I did not see anything about smart pointers being a part of the new standard but I admit I did not read the all of the text so it might be in there.


Yeah smart pointers are mentioned in there (the wikipedia article i mean). Near the top actually:



Despite this, many people insist that C++ include some mechanism for safe management of the pointer. For this reason, the new standard will provide support for smart pointers, but only through the standard library.


I had a couple of questions. Here is a quote from the Wikipedia article:



The C++ standard committee plans to introduce some tools for multiprocessing and multithreaded programming.

At this stage, full support for multiprocessing appears too dependent on the operating system used, and too complex to be resolved only through an extension of the core language.
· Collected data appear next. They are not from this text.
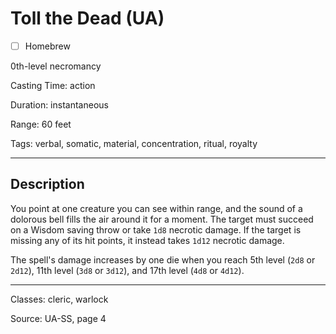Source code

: # Toll the Dead (UA)

- [ ] Homebrew

0th-level necromancy

Casting Time: action

Duration: instantaneous

Range: 60 feet

Tags: verbal, somatic, material, concentration, ritual, royalty

---

## Description
You point at one creature you can see within range, and the sound of a dolorous bell fills the air around it for a moment. The target must succeed on a Wisdom saving throw or take `1d8` necrotic damage. If the target is missing any of its hit points, it instead takes `1d12` necrotic damage.

The spell's damage increases by one die when you reach 5th level (`2d8` or `2d12`), 11th level (`3d8` or `3d12`), and 17th level (`4d8` or `4d12`).

---

Classes: cleric, warlock

Source: UA-SS, page 4

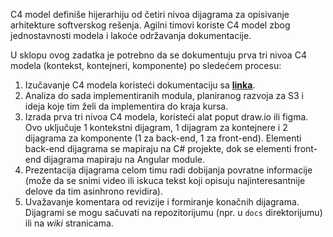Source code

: C4 model definiše hijerarhiju od četiri nivoa dijagrama za opisivanje arhitekture softverskog rešenja. Agilni timovi koriste C4 model zbog jednostavnosti modela i lakoće održavanja dokumentacije.

U sklopu ovog zadatka je potrebno da se dokumentuju prva tri nivoa C4 modela (kontekst, kontejneri, komponente) po sledećem procesu:

1. Izučavanje C4 modela koristeći dokumentaciju sa **[linka](https://c4model.com/)**.
2. Analiza do sada implementiranih modula, planiranog razvoja za S3 i ideja koje tim želi da implementira do kraja kursa.
3. Izrada prva tri nivoa C4 modela, koristeći alat poput draw.io ili figma. Ovo uključuje 1 kontekstni dijagram, 1 dijagram za kontejnere i 2 dijagrama za komponente (1 za back-end, 1 za front-end). Elementi back-end dijagrama se mapiraju na C# projekte, dok se elementi front-end dijagrama mapiraju na Angular module.
4. Prezentacija dijagrama celom timu radi dobijanja povratne informacije (može da se snimi video ili iskuca tekst koji opisuju najinteresantnije delove da tim asinhrono revidira).
5. Uvažavanje komentara od revizije i formiranje konačnih dijagrama. Dijagrami se mogu sačuvati na repozitorijumu (npr. u `docs` direktorijumu) ili na _wiki_ stranicama.
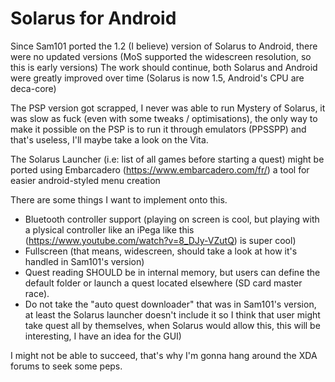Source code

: # Solarus for Android

Since Sam101 ported the 1.2 (I believe) version of Solarus to Android, there were no updated versions (MoS supported the widescreen resolution, so this is early versions)
The work should continue, both Solarus and Android were greatly improved over time (Solarus is now 1.5, Android's CPU are deca-core)

The PSP version got scrapped, I never was able to run Mystery of Solarus, it was slow as fuck (even with some tweaks / optimisations), the only way to make it possible on the PSP is to run it through emulators (PPSSPP) and that's useless, I'll maybe take a look on the Vita.

The Solarus Launcher (i.e: list of all games before starting a quest) might be ported using Embarcadero (https://www.embarcadero.com/fr/) a tool for easier android-styled menu creation

There are some things I want to implement onto this.

- Bluetooth controller support (playing on screen is cool, but playing with a plysical controller like an iPega like this (https://www.youtube.com/watch?v=8_DJy-VZutQ) is super cool)
- Fullscreen (that means, widescreen, should take a look at how it's handled in Sam101's version)
- Quest reading SHOULD be in internal memory, but users can define the default folder or launch a quest located elsewhere (SD card master race).
- Do not take the "auto quest downloader" that was in Sam101's version, at least the Solarus launcher doesn't include it so I think that user might take quest all by themselves, when Solarus would allow this, this will be interesting, I have an idea for the GUI)

I might not be able to succeed, that's why I'm gonna hang around the XDA forums to seek some peps.
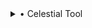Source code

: <details>
<summary>• Celestial Tool</summary>

Celestial Tool is a versatile Python-based tool designed for a variety of tasks ranging from IP and domain analysis to web scraping and website analytics. The tool is built with convenience in mind, providing a user-friendly interface for users to access a range of functions.

## Key Features:
- **IP and Domain Information:** Retrieve detailed information about your IP address or any other IP/domain, including location details using the IP2Location API.
- **Ping IP:** Check the connectivity to a specific IP address using the built-in ping functionality.
- **Website/Page Downloader:** Download web pages or entire websites effortlessly with options to specify the project folder and name.
- **WHOIS Lookup:** Gather WHOIS information for both domains and IP addresses.
- **Nickname Finder:** Search for a given nickname across multiple platforms, providing links to profiles associated with that nickname.
- **Website Analytics:** Retrieve engagement statistics for a given website using data from SimilarWeb.
- **Program Information:** Get insights into the modules and libraries used in the program.

## Dependencies:
- Colorama
- Requests
- Fade
- Python-whois
- Pywebcopy
- Validators
- BeautifulSoup

## Usage:
1. Clone the repository: `git clone https://github.com/СelestialEcho/Celestial-Tool.git`
2. Navigate to the project directory: `cd Celestial-Tool`
3. Run the program: `python celestial_tool.py`

## Author:
This tool is created by CelestialEcho. Find me on GitHub: https://github.com/CelestialEcho

Celestial Tool is an ongoing project, and your feedback and contributions are highly appreciated. Feel free to open issues or pull requests to enhance the functionality or report any bugs you may encounter.


</details>
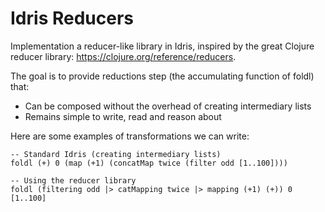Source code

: # Idris Reducers

Implementation a reducer-like library in Idris, inspired by the great Clojure reducer library: https://clojure.org/reference/reducers.

The goal is to provide reductions step (the accumulating function of foldl) that:

* Can be composed without the overhead of creating intermediary lists
* Remains simple to write, read and reason about

Here are some examples of transformations we can write:

    -- Standard Idris (creating intermediary lists)
    foldl (+) 0 (map (+1) (concatMap twice (filter odd [1..100])))

    -- Using the reducer library
    foldl (filtering odd |> catMapping twice |> mapping (+1) (+)) 0 [1..100]
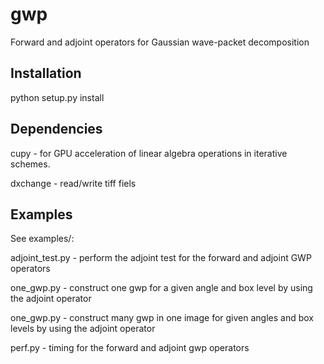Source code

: # gwp
Forward and adjoint operators for Gaussian wave-packet decomposition

## Installation
python setup.py install

## Dependencies
cupy - for GPU acceleration of linear algebra operations in iterative schemes.

dxchange - read/write tiff fiels

## Examples
See examples/:

adjoint_test.py - perform the adjoint test for the forward and adjoint GWP operators

one_gwp.py - construct one gwp for a given angle and box level by using the adjoint operator

one_gwp.py - construct many gwp in one image for given angles and box levels by using the adjoint operator

perf.py - timing for the forward and adjoint gwp operators

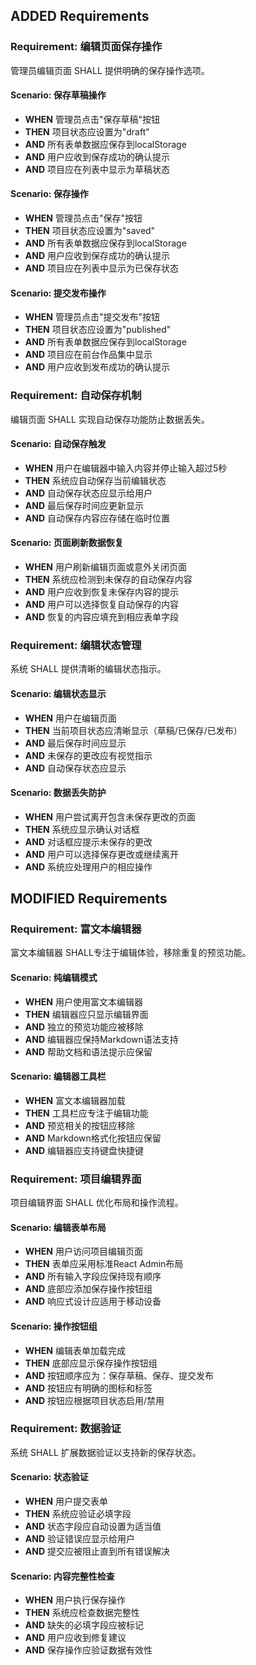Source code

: ## ADDED Requirements

### Requirement: 编辑页面保存操作
管理员编辑页面 SHALL 提供明确的保存操作选项。

#### Scenario: 保存草稿操作
- **WHEN** 管理员点击"保存草稿"按钮
- **THEN** 项目状态应设置为"draft"
- **AND** 所有表单数据应保存到localStorage
- **AND** 用户应收到保存成功的确认提示
- **AND** 项目应在列表中显示为草稿状态

#### Scenario: 保存操作
- **WHEN** 管理员点击"保存"按钮
- **THEN** 项目状态应设置为"saved"
- **AND** 所有表单数据应保存到localStorage
- **AND** 用户应收到保存成功的确认提示
- **AND** 项目应在列表中显示为已保存状态

#### Scenario: 提交发布操作
- **WHEN** 管理员点击"提交发布"按钮
- **THEN** 项目状态应设置为"published"
- **AND** 所有表单数据应保存到localStorage
- **AND** 项目应在前台作品集中显示
- **AND** 用户应收到发布成功的确认提示

### Requirement: 自动保存机制
编辑页面 SHALL 实现自动保存功能防止数据丢失。

#### Scenario: 自动保存触发
- **WHEN** 用户在编辑器中输入内容并停止输入超过5秒
- **THEN** 系统应自动保存当前编辑状态
- **AND** 自动保存状态应显示给用户
- **AND** 最后保存时间应更新显示
- **AND** 自动保存内容应存储在临时位置

#### Scenario: 页面刷新数据恢复
- **WHEN** 用户刷新编辑页面或意外关闭页面
- **THEN** 系统应检测到未保存的自动保存内容
- **AND** 用户应收到恢复未保存内容的提示
- **AND** 用户可以选择恢复自动保存的内容
- **AND** 恢复的内容应填充到相应表单字段

### Requirement: 编辑状态管理
系统 SHALL 提供清晰的编辑状态指示。

#### Scenario: 编辑状态显示
- **WHEN** 用户在编辑页面
- **THEN** 当前项目状态应清晰显示（草稿/已保存/已发布）
- **AND** 最后保存时间应显示
- **AND** 未保存的更改应有视觉指示
- **AND** 自动保存状态应显示

#### Scenario: 数据丢失防护
- **WHEN** 用户尝试离开包含未保存更改的页面
- **THEN** 系统应显示确认对话框
- **AND** 对话框应提示未保存的更改
- **AND** 用户可以选择保存更改或继续离开
- **AND** 系统应处理用户的相应操作

## MODIFIED Requirements

### Requirement: 富文本编辑器
富文本编辑器 SHALL专注于编辑体验，移除重复的预览功能。

#### Scenario: 纯编辑模式
- **WHEN** 用户使用富文本编辑器
- **THEN** 编辑器应只显示编辑界面
- **AND** 独立的预览功能应被移除
- **AND** 编辑器应保持Markdown语法支持
- **AND** 帮助文档和语法提示应保留

#### Scenario: 编辑器工具栏
- **WHEN** 富文本编辑器加载
- **THEN** 工具栏应专注于编辑功能
- **AND** 预览相关的按钮应移除
- **AND** Markdown格式化按钮应保留
- **AND** 编辑器应支持键盘快捷键

### Requirement: 项目编辑界面
项目编辑界面 SHALL 优化布局和操作流程。

#### Scenario: 编辑表单布局
- **WHEN** 用户访问项目编辑页面
- **THEN** 表单应采用标准React Admin布局
- **AND** 所有输入字段应保持现有顺序
- **AND** 底部应添加保存操作按钮组
- **AND** 响应式设计应适用于移动设备

#### Scenario: 操作按钮组
- **WHEN** 编辑表单加载完成
- **THEN** 底部应显示保存操作按钮组
- **AND** 按钮顺序应为：保存草稿、保存、提交发布
- **AND** 按钮应有明确的图标和标签
- **AND** 按钮应根据项目状态启用/禁用

### Requirement: 数据验证
系统 SHALL 扩展数据验证以支持新的保存状态。

#### Scenario: 状态验证
- **WHEN** 用户提交表单
- **THEN** 系统应验证必填字段
- **AND** 状态字段应自动设置为适当值
- **AND** 验证错误应显示给用户
- **AND** 提交应被阻止直到所有错误解决

#### Scenario: 内容完整性检查
- **WHEN** 用户执行保存操作
- **THEN** 系统应检查数据完整性
- **AND** 缺失的必填字段应被标记
- **AND** 用户应收到修复建议
- **AND** 保存操作应验证数据有效性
The common understanding is that multiprocessing support shall be created via a high-level library instead of a low-level library (with potentially dangerous synchronization primitives), as the Committee's goal is not to motivate programmers to use a potentially dangerous standard library instead of a secure but non-standardized library.


I understand their logic here...but if they make a high level library, the threads won't have very high priority and won't be very powerful, true?

Another quote:



Atomic operations

Often, a thread needs to perform a task without being interrupted. For example, a thread might require exclusive access to a global variable or real-time access to a peripheral.

To perform such an atomic operation, a new keyword atomic has been proposed


Could this atomic key word be used in place of mutex locks and semaphores? If the thread in execution cannot be interrupted, then basically it has locked out all other threads from executing until it finishes....although it is not completely the same as a mutex lock, it can have a similar effect.

CornedBee
07-20-2007, 02:02 AM
ad Threads: that's news to me. Right now, the proposals to the committee are definitely headed towards low-level threading. Still library-based, but low-level.

ad Atomic: Haven't seen the proposal for this atomic keyword. If it works as described, it would simply be a single, global mutex. In other words, completely useless for most multi-threaded programs.